Empire State University Student Wins 2025 Norman R. McConney Jr. Award

(SARATOGA SPRINGS, NY — March 25, 2025) Empire State University student Stephanie Weinman, an undergraduate in the community and human services program, has received this year’s Norman R. McConney Jr. Award for Student Excellence. The Rochester resident is one of 50 students in SUNY’s Educational Opportunity Program (EOP) to take home the honor, which celebrates EOP students for academic achievement and perseverance. Named for the late Norman R. McConney Jr., a former assistant dean at SUNY who helped establish the EOP in 1967, the annual award was conferred in a ceremony on March 11.
“It was so wonderful,” Weinman says, reflecting on the celebration, where speakers focused on the importance of diversity, equity, and inclusion. “To be in room full of like-minded people supporting DEI—it was just what I needed. The whole experience was really gratifying and filled me up with a lot of hope.”
For Weinman, the journey to receiving the prestigious award began in the fall of 2022, when—in her late forties—she began her studies at SUNY Empire. Before enrolling at the university, Weinman pursued a wide range of careers, working as everything from a professional ballerina and dance teacher to a pharmacy tech in a hospital. (“I always like to say that I took a 30-year gap year,” she says with a laugh.) Ultimately, it was her two grown sons—one a trail crew worker and the other a policeman—who convinced the empty nester to pursue a college degree.
“Watching them do the things they truly love really inspired me to start looking into what my passion is at this point in life,” she says. “I realized that through my own personal experiences, I wanted to go back to school.”

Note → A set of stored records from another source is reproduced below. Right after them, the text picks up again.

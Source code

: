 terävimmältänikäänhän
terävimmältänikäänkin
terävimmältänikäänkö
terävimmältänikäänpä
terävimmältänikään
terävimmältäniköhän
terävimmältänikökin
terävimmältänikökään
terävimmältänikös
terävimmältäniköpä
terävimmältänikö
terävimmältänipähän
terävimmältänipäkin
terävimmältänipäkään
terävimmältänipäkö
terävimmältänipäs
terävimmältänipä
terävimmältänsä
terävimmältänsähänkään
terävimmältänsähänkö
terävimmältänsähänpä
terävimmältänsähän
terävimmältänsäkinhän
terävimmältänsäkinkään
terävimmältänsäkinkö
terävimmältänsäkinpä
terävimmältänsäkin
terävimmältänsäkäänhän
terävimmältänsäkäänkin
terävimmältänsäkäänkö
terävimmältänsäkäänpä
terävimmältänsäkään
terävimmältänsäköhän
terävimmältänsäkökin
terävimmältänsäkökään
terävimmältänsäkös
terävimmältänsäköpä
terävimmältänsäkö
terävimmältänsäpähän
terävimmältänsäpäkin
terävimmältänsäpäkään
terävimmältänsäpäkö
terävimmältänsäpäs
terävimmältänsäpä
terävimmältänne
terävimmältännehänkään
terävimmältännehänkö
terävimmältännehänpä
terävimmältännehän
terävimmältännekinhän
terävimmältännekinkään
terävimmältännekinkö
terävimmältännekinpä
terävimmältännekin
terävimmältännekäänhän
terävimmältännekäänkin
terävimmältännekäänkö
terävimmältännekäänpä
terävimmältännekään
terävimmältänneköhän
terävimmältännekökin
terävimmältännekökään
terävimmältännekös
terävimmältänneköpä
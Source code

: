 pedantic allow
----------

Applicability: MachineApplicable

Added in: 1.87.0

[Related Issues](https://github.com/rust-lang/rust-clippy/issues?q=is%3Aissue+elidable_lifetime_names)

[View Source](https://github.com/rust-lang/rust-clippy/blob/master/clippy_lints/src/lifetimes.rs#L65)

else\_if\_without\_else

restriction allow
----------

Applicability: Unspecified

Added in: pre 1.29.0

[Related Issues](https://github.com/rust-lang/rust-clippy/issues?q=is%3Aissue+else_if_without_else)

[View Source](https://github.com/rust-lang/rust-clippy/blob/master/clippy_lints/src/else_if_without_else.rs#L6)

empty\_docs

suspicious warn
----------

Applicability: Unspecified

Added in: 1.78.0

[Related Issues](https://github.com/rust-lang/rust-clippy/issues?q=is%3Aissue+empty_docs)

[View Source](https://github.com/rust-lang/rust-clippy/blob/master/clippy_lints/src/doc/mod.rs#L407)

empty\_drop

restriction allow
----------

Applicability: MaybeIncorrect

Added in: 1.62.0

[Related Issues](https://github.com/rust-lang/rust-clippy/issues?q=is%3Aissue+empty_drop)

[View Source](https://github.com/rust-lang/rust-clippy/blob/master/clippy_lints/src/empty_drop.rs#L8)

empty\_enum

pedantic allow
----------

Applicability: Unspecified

Like so many other nontraditional students at the university, coursework isn’t the only thing on Weinman’s plate. Throughout her time at SUNY Empire, the 50-year-old has balanced her classes with serving as a full-time caretaker for her mother with Alzheimer’s. Last year, Weinman also served as an EOP Ambassador, working with other students from around the state to raise awareness for the program among highschoolers and encourage legislators to continue supporting it with funding.
Now in her last semester, Weinman is training her sights on May commencement—and her post-graduation plan to serve as a women’s health advocate. While her long-term goal is to work for Planned Parenthood as a crisis intervention counselor, she’s hoping to build her resume by first putting in hours at a crisis hotline and nonprofits like Girls Rock: an international organization that serves women, girls, and the LGBTQ+ community through music programs.
“I’m trying to gain experience while connecting with my community and networking [so I can] keep moving forward in the kind of boots-to-the-ground work that I want to be doing,” Weinman says. “Empire—the community there and in EOP—has really helped set me up to feel comfortable enough to be able to do that. [It’s helped me] go out there and know that I have not only the education, but the personal skills and the confidence to be able to keep learning and growing and evolving so I can eventually get to my goal.”